Le contrat de promotion (7) se caractérise par l'association du financement, de la réalisation et parfois de la conception d'un ouvrage dont le pouvoir adjudicateur sera l'utilisateur contre rémunération par des loyers (8).

2.5.2   Au Portugal

2.5.2.1

Ce pays, pour améliorer son réseau routier a mis en place le contrat SCUT, régime de délégation permettant à un constructeur privé de recevoir une redevance publique. Le SCUT s'inspire du système «shadow toll» ou «péage virtuel» institué sur les routes britanniques. Les appels d'offres relatifs à ces contrats SCUT se sont déroulés en 1997. Ils semblent actuellement moins utilisés.

2.5.3   En Hongrie

2.5.3.1

Il n'y a pas de loi spécifique régissant les projets en PPP, toutefois les règles d'engagements financiers de l'État sont décrites dans l'arrêté no2098/2003 (V29).

2.5.3.2

En 1997, le pays a pris l'initiative de lancer un programme en partenariat avec le privé portant sur le développement de parcs d'activités industrielles dont le nombre atteignait 165 début 2004.

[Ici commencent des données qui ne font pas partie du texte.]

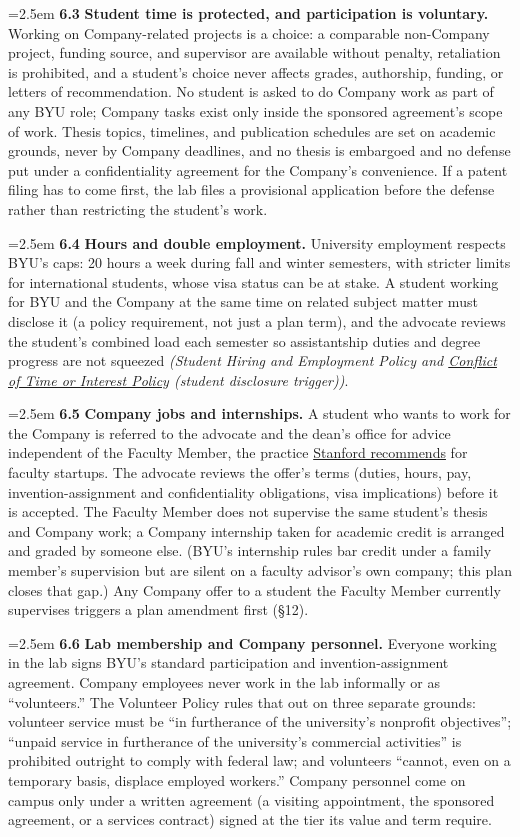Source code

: \documentclass[11pt]{article}
\newcommand{\clause}[1]{%
  \par\addvspace{5pt plus 1pt}%
  \noindent\hangindent=2.5em\hangafter=1
  {\color{byunavy}\bfseries #1}\hspace{0.7em}\ignorespaces}
\newcommand{\policyref}[1]{{\small\itshape(#1)}}
\begin{document}
\clause{6.3} \textbf{Student time is protected, and participation is
voluntary.} Working on Company-related projects is a choice: a comparable
non-Company project, funding source, and supervisor are available without
penalty, retaliation is prohibited, and a student's choice never affects
grades, authorship, funding, or letters of recommendation. No student is
asked to do Company work as part of any BYU role; Company tasks exist only
inside the sponsored agreement's scope of work. Thesis topics, timelines, and
publication schedules are set on academic grounds, never by Company
deadlines, and no thesis is embargoed and no defense put under a
confidentiality agreement for the Company's convenience. If a patent filing has to come first, the lab files a provisional
application before the defense rather than restricting the student's work.

\clause{6.4} \textbf{Hours and double employment.} University employment respects BYU's caps: 20 hours a week during fall
and winter semesters,
with stricter limits for international students, whose visa status can be at
stake. A student working for BYU and the Company at the same time on related
subject matter must disclose it (a policy requirement, not just a plan term),
and the advocate reviews the student's combined load each semester so
assistantship duties and degree progress are not squeezed
\policyref{Student Hiring and Employment Policy and
\href{https://policy.byu.edu/view/conflict-of-time-or-interest-policy}{Conflict
of Time or Interest Policy} (student disclosure trigger)}.

\clause{6.5} \textbf{Company jobs and internships.} A student who wants to
work for the Company is referred to the advocate and the dean's office for advice independent of the Faculty Member, the practice
\href{https://web.stanford.edu/group/OTL/documents/bp_faculty_sus.pdf}{Stanford
recommends} for faculty startups. The advocate reviews the offer's terms (duties, hours, pay, invention-assignment and confidentiality
obligations, visa implications) before it is accepted. The Faculty Member
does not supervise the
same student's thesis and Company work; a Company internship taken for
academic credit is arranged and graded by someone else. (BYU's internship
rules bar credit under a family member's supervision but are silent on a
faculty advisor's own company; this plan closes that gap.) Any Company offer
to a student the Faculty Member currently supervises triggers a plan
amendment first (\S12).

\clause{6.6} \textbf{Lab membership and Company personnel.} Everyone working
in the lab signs BYU's standard participation and invention-assignment
agreement. Company employees never work in the lab informally or as
``volunteers.'' The Volunteer Policy rules that out on three separate grounds:
volunteer service must be ``in furtherance of the university's nonprofit
objectives''; ``unpaid service in furtherance of the university's commercial
activities'' is prohibited outright to comply with federal law; and
volunteers ``cannot, even on a temporary basis, displace employed workers.''
Company personnel come on campus only under a written agreement (a
visiting appointment, the sponsored agreement, or a services contract) signed
at the tier its value and term require.
\end{document}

3.   Comment définir la concession et le PPP?

3.1

Le droit européen n'a pas été en mesure de donner des définitions réalistes et utiles des PPP et des concessions. Les notions de PPP et de concession de travaux publics et de service public en droit européen sont ou inexistantes ou critiquables. La critique de la notion actuelle porte sur:

le rattachement des concessions à la notion de marchés de travaux (paragraphe 3.1.1);

l'absence de dissociation entre les contrats de longue durée et les contrats de courte durée qui constitue la ligne de partage du financement extérieur à l'entité administrative et donc le support de la délégation (paragraphe 3.1.2);

l'absence de traitement des propositions autonomes de concessions du secteur privé (point 3.1.3).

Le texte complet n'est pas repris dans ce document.